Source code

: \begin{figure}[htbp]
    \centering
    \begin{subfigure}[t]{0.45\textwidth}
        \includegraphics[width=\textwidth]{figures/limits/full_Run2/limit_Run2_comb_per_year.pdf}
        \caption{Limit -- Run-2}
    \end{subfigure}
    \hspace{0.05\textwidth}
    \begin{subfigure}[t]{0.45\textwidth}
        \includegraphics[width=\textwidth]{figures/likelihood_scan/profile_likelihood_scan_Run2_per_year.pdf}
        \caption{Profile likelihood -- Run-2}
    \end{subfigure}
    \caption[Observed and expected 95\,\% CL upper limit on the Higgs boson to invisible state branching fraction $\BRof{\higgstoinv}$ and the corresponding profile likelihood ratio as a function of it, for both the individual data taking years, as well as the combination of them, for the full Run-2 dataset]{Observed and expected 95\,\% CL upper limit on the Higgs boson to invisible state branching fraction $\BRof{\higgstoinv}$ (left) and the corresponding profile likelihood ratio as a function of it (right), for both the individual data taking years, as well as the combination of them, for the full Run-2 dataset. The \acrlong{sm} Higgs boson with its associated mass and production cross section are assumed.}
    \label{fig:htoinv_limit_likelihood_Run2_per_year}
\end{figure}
════════════════════
» Try it: From the first line to the last, copy the records exactly as they appear above.

» Result of the task:
Source code

: \begin{figure}[htbp]
    \centering
    \begin{subfigure}[t]{0.45\textwidth}
        \includegraphics[width=\textwidth]{figures/limits/full_Run2/limit_Run2_comb_per_year.pdf}
        \caption{Limit -- Run-2}
    \end{subfigure}
    \hspace{0.05\textwidth}
    \begin{subfigure}[t]{0.45\textwidth}
        \includegraphics[width=\textwidth]{figures/likelihood_scan/profile_likelihood_scan_Run2_per_year.pdf}
        \caption{Profile likelihood -- Run-2}
    \end{subfigure}
    \caption[Observed and expected 95\,\% CL upper limit on the Higgs boson to invisible state branching fraction $\BRof{\higgstoinv}$ and the corresponding profile likelihood ratio as a function of it, for both the individual data taking years, as well as the combination of them, for the full Run-2 dataset]{Observed and expected 95\,\% CL upper limit on the Higgs boson to invisible state branching fraction $\BRof{\higgstoinv}$ (left) and the corresponding profile likelihood ratio as a function of it (right), for both the individual data taking years, as well as the combination of them, for the full Run-2 dataset. The \acrlong{sm} Higgs boson with its associated mass and production cross section are assumed.}
    \label{fig:htoinv_limit_likelihood_Run2_per_year}
\end{figure}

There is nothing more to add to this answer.